ABSTRACT

In her little book, Economic Philosophy, Joan Robinson undertakes a commentary on utility (Chapter 3) which is partly a historical discursus and partly a critique of the concept. The discussion, as one would expect in a short personal tract covering the whole of political economy, is spare; and, since there is so little space to develop arguments, nothing much is made of the insights offered. Nevertheless, they contain all that is necessary to develop a thoroughgoing critical assessment of the axiomatic account of preference and choice; which is to say that her arguments can be read as a kind of précis of a thoroughgoing critique of neoclassical choice theory.

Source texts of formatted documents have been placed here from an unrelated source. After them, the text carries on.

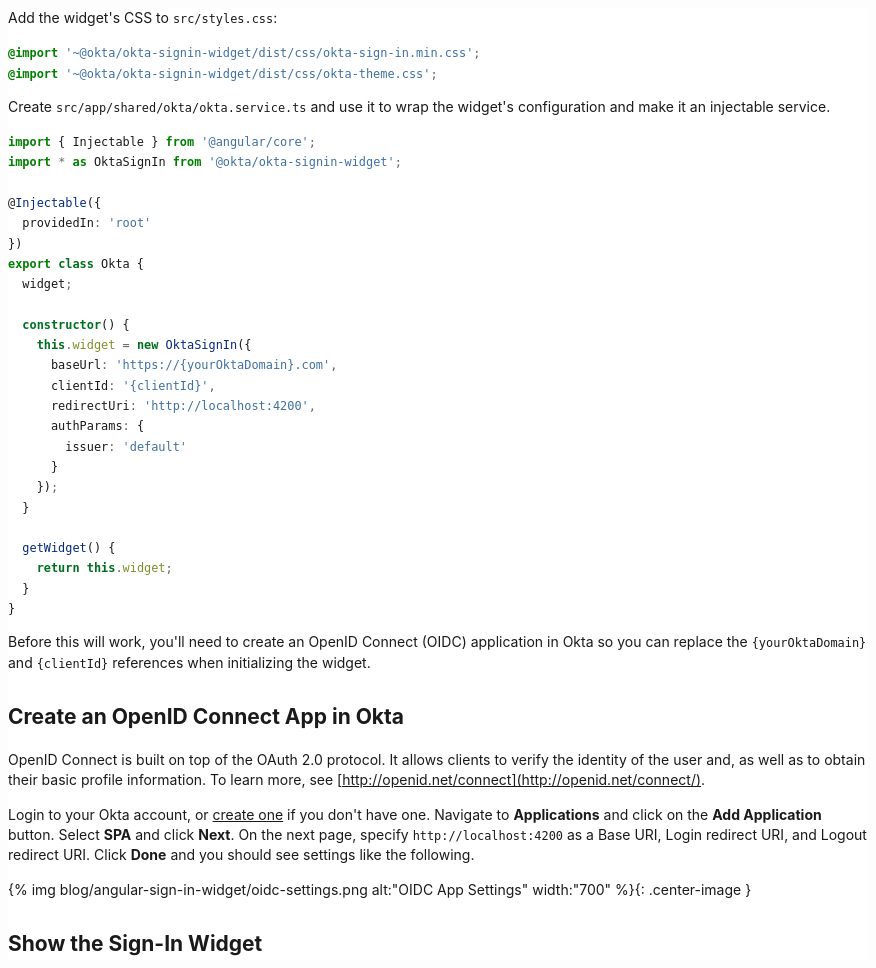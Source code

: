 Add the widget's CSS to `src/styles.css`:

```css
@import '~@okta/okta-signin-widget/dist/css/okta-sign-in.min.css';
@import '~@okta/okta-signin-widget/dist/css/okta-theme.css';
```

Create `src/app/shared/okta/okta.service.ts` and use it to wrap the widget's configuration and make it an injectable service.

```ts
import { Injectable } from '@angular/core';
import * as OktaSignIn from '@okta/okta-signin-widget';

@Injectable({
  providedIn: 'root'
})
export class Okta {
  widget;

  constructor() {
    this.widget = new OktaSignIn({
      baseUrl: 'https://{yourOktaDomain}.com',
      clientId: '{clientId}',
      redirectUri: 'http://localhost:4200',
      authParams: {
        issuer: 'default'
      }
    });
  }

  getWidget() {
    return this.widget;
  }
}
```

Before this will work, you'll need to create an OpenID Connect (OIDC) application in Okta so you can replace the `{yourOktaDomain}` and `{clientId}` references when initializing the widget.

## Create an OpenID Connect App in Okta

OpenID Connect is built on top of the OAuth 2.0 protocol. It allows clients to verify the identity of the user and, as well as to obtain their basic profile information. To learn more, see [http://openid.net/connect](http://openid.net/connect/).

Login to your Okta account, or [create one](https://developer.okta.com/signup/) if you don't have one. Navigate to **Applications** and click on the **Add Application** button. Select **SPA** and click **Next**. On the next page, specify `http://localhost:4200` as a Base URI, Login redirect URI, and Logout redirect URI. Click **Done** and you should see settings like the following.

{% img blog/angular-sign-in-widget/oidc-settings.png alt:"OIDC App Settings" width:"700" %}{: .center-image }

## Show the Sign-In Widget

This critique, it has to be emphasised, is a logical one, that is, it goes to the internal coherence of the axiomatic account; it has nothing to do with theempirical question as to whether or not preferences are stable over time, pace Hahn. In this regard, the critique bears a certain similarity with that made in the Capital Debates: a fact of which

Joan Robinson was herself aware (1962: 66 – 7).1 That being said, it needs to be emphasised that her own presentation of the issues in Chapter 3 of her book is, as suggested, really only a ‘prelude to a critique’. The purpose of this essay, then, is to sketch in some of the details of the fuller version. The general plan of attack is as follows: first, some counter-examples to the axiomatic theory of choice are presented which undercut its universalistic claims; the logical implications for the theory are then drawn; these negative conclusions are then canvassed in some explicitly economic contexts; and, finally, some implications for welfare economics are drawn.